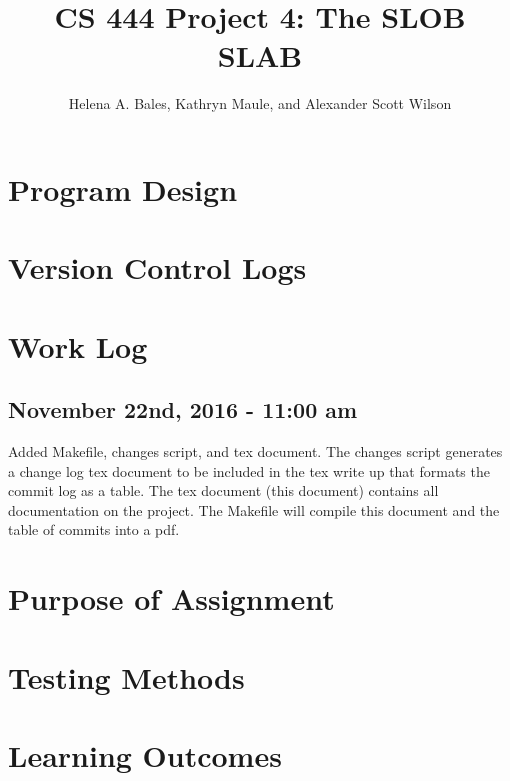 \documentclass[letterpaper,10pt]{article}
\title{CS 444 Project 4: The SLOB SLAB}
\author{Helena A. Bales, Kathryn Maule, and Alexander Scott Wilson }
\begin{document}
\maketitle

\begin{abstract}
\end{abstract}

\clearpage

\tableofcontents

\clearpage

\section{Program Design}

\section{Version Control Logs}


\section{Work Log}
\subsection{November 22nd, 2016 - 11:00 am}
Added Makefile, changes script, and tex document. 
The changes script generates a change log tex document to be included in the tex write up that formats 
the commit log as a table. 
The tex document (this document) contains all documentation on the project. 
The Makefile will compile this document and the table of commits into a pdf.

\section{Purpose of Assignment}
\section{Testing Methods}
\section{Learning Outcomes}
\end{document}
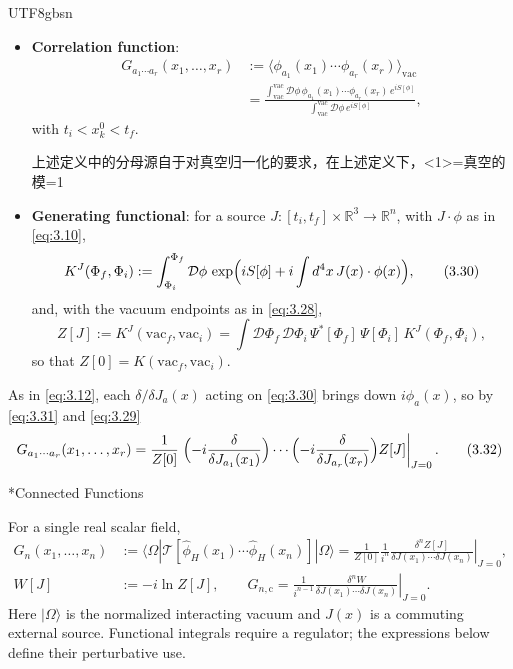 \documentclass[11pt,a4paper,oneside]{report}
\makeatletter
\newcommand\topic{\@startsection{paragraph}{4}{\z@}{-1.7ex plus -.3ex}{.5ex}{\normalfont\normalsize\bfseries\itshape\boldmath}*}
\makeatother
\begin{document}
\begin{CJK*}{UTF8}{gbsn}
\begin{itemize}
\item \textbf{\boldmath Correlation function}: 
\begin{equation*}
{\displaystyle 
\begin{aligned}
G_{a_1\cdots a_r}(x_1,\ldots,x_r)&:=\langle \phi_{a_1}(x_1)\cdots\phi_{a_r}(x_r)\rangle_{\mathrm{vac}}\\
&=\frac{\int_{\mathrm{vac}}^{\mathrm{vac}}\mathcal D\phi\,\phi_{a_1}(x_1)\cdots\phi_{a_r}(x_r)\,e^{iS[\phi]}}{\int_{\mathrm{vac}}^{\mathrm{vac}}\mathcal D\phi\,e^{iS[\phi]}},
\end{aligned}}
\tag{3.29}\label{eq:3.29}
\end{equation*}
with $t_i<x_k^0<t_f$.

上述定义中的分母源自于对真空归一化的要求，在上述定义下，\textless{}1\textgreater{}=真空的模=1

\item \textbf{\boldmath Generating functional}: for a source $J:[t_i,t_f]\times\mathbb R^3\to\mathbb R^n$, with $J\cdot\phi$ as in \eqref{eq:3.10},
\begin{equation*}
K^J(\Phi_f,\Phi_i):=\int_{\Phi_i}^{\Phi_f}\mathcal D\phi\,\exp\Bigl(iS[\phi]+i\int d^4x\,J(x)\cdot\phi(x)\Bigr),
\tag{3.30}\label{eq:3.30}
\end{equation*}
and, with the vacuum endpoints as in \eqref{eq:3.28},
\begin{equation*}
{\displaystyle 
Z[J]:=K^J(\mathrm{vac}_f,\mathrm{vac}_i)
=\int\mathcal D\Phi_f\,\mathcal D\Phi_i\,\Psi^*[\Phi_f]\,\Psi[\Phi_i]\,K^J(\Phi_f,\Phi_i),}
\tag{3.31}\label{eq:3.31}
\end{equation*}
so that $Z[0]=K(\mathrm{vac}_f,\mathrm{vac}_i)$.
\end{itemize}


As in \eqref{eq:3.12}, each $\delta/\delta J_a(x)$ acting on \eqref{eq:3.30} brings down $i\phi_a(x)$, so by \eqref{eq:3.31} and \eqref{eq:3.29}
\begin{equation*}
{\displaystyle G_{a_1\cdots a_r}(x_1,\ldots,x_r)=\frac{1}{Z[0]}\left.\Bigl(-i\frac{\delta}{\delta J_{a_1}(x_1)}\Bigr)\cdots\Bigl(-i\frac{\delta}{\delta J_{a_r}(x_r)}\Bigr)Z[J]\right|_{J=0}.}
\tag{3.32}\label{eq:3.32}
\end{equation*}

\topic{Connected Functions}

For a single real scalar field,
\begin{equation*}
\begin{aligned}
G_n(x_1,\ldots,x_n)&:=\langle\Omega|\mathcal T[\hat\phi_H(x_1)\cdots\hat\phi_H(x_n)]|\Omega\rangle
=\left.\frac{1}{Z[0]}\frac{1}{i^n}\frac{\delta^n Z[J]}{\delta J(x_1)\cdots\delta J(x_n)}\right|_{J=0},\\
W[J]&:=-i\ln Z[J],\qquad
G_{n,\mathrm c}=\left.\frac{1}{i^{n-1}}\frac{\delta^nW}{\delta J(x_1)\cdots\delta J(x_n)}\right|_{J=0}.
\end{aligned}
\tag{3.33}\label{eq:3.33}
\end{equation*}
Here $|\Omega\rangle$ is the normalized interacting vacuum and $J(x)$ is a commuting external source. Functional integrals require a regulator; the expressions below define their perturbative use.


\end{CJK*}
\end{document}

# # #

§ **EXERCISE OBJECTIVE**:
In your answer, repeat all the entries exactly, but leave out the pictures.

§ **EXPECTED OUTPUT**:
 \documentclass[letterpaper,10pt]{article}
\title{CS 444 Project 4: The SLOB SLAB}
\author{Helena A. Bales, Kathryn Maule, and Alexander Scott Wilson }
\begin{document}
\maketitle

\begin{abstract}
\end{abstract}

\clearpage

\tableofcontents

\clearpage

\section{Program Design}

\section{Version Control Logs}


\section{Work Log}
\subsection{November 22nd, 2016 - 11:00 am}
Added Makefile, changes script, and tex document. 
The changes script generates a change log tex document to be included in the tex write up that formats 
the commit log as a table. 
The tex document (this document) contains all documentation on the project. 
The Makefile will compile this document and the table of commits into a pdf.

\section{Purpose of Assignment}
\section{Testing Methods}
\section{Learning Outcomes}
\end{document}
 \documentclass[11pt,a4paper,oneside]{report}
\makeatletter
\newcommand\topic{\@startsection{paragraph}{4}{\z@}{-1.7ex plus -.3ex}{.5ex}{\normalfont\normalsize\bfseries\itshape\boldmath}*}
\makeatother
\begin{document}
\begin{CJK*}{UTF8}{gbsn}
\begin{itemize}
\item \textbf{\boldmath Correlation function}: 
\begin{equation*}
{\displaystyle 
\begin{aligned}
G_{a_1\cdots a_r}(x_1,\ldots,x_r)&:=\langle \phi_{a_1}(x_1)\cdots\phi_{a_r}(x_r)\rangle_{\mathrm{vac}}\\
&=\frac{\int_{\mathrm{vac}}^{\mathrm{vac}}\mathcal D\phi\,\phi_{a_1}(x_1)\cdots\phi_{a_r}(x_r)\,e^{iS[\phi]}}{\int_{\mathrm{vac}}^{\mathrm{vac}}\mathcal D\phi\,e^{iS[\phi]}},
\end{aligned}}
\tag{3.29}\label{eq:3.29}
\end{equation*}
with $t_i<x_k^0<t_f$.

上述定义中的分母源自于对真空归一化的要求，在上述定义下，\textless{}1\textgreater{}=真空的模=1

\item \textbf{\boldmath Generating functional}: for a source $J:[t_i,t_f]\times\mathbb R^3\to\mathbb R^n$, with $J\cdot\phi$ as in \eqref{eq:3.10},
\begin{equation*}
K^J(\Phi_f,\Phi_i):=\int_{\Phi_i}^{\Phi_f}\mathcal D\phi\,\exp\Bigl(iS[\phi]+i\int d^4x\,J(x)\cdot\phi(x)\Bigr),
\tag{3.30}\label{eq:3.30}
\end{equation*}
and, with the vacuum endpoints as in \eqref{eq:3.28},
\begin{equation*}
{\displaystyle 
Z[J]:=K^J(\mathrm{vac}_f,\mathrm{vac}_i)
=\int\mathcal D\Phi_f\,\mathcal D\Phi_i\,\Psi^*[\Phi_f]\,\Psi[\Phi_i]\,K^J(\Phi_f,\Phi_i),}
\tag{3.31}\label{eq:3.31}
\end{equation*}
so that $Z[0]=K(\mathrm{vac}_f,\mathrm{vac}_i)$.
\end{itemize}


As in \eqref{eq:3.12}, each $\delta/\delta J_a(x)$ acting on \eqref{eq:3.30} brings down $i\phi_a(x)$, so by \eqref{eq:3.31} and \eqref{eq:3.29}
\begin{equation*}
{\displaystyle G_{a_1\cdots a_r}(x_1,\ldots,x_r)=\frac{1}{Z[0]}\left.\Bigl(-i\frac{\delta}{\delta J_{a_1}(x_1)}\Bigr)\cdots\Bigl(-i\frac{\delta}{\delta J_{a_r}(x_r)}\Bigr)Z[J]\right|_{J=0}.}
\tag{3.32}\label{eq:3.32}
\end{equation*}

\topic{Connected Functions}

For a single real scalar field,
\begin{equation*}
\begin{aligned}
G_n(x_1,\ldots,x_n)&:=\langle\Omega|\mathcal T[\hat\phi_H(x_1)\cdots\hat\phi_H(x_n)]|\Omega\rangle
=\left.\frac{1}{Z[0]}\frac{1}{i^n}\frac{\delta^n Z[J]}{\delta J(x_1)\cdots\delta J(x_n)}\right|_{J=0},\\
W[J]&:=-i\ln Z[J],\qquad
G_{n,\mathrm c}=\left.\frac{1}{i^{n-1}}\frac{\delta^nW}{\delta J(x_1)\cdots\delta J(x_n)}\right|_{J=0}.
\end{aligned}
\tag{3.33}\label{eq:3.33}
\end{equation*}
Here $|\Omega\rangle$ is the normalized interacting vacuum and $J(x)$ is a commuting external source. Functional integrals require a regulator; the expressions below define their perturbative use.


\end{CJK*}
\end{document}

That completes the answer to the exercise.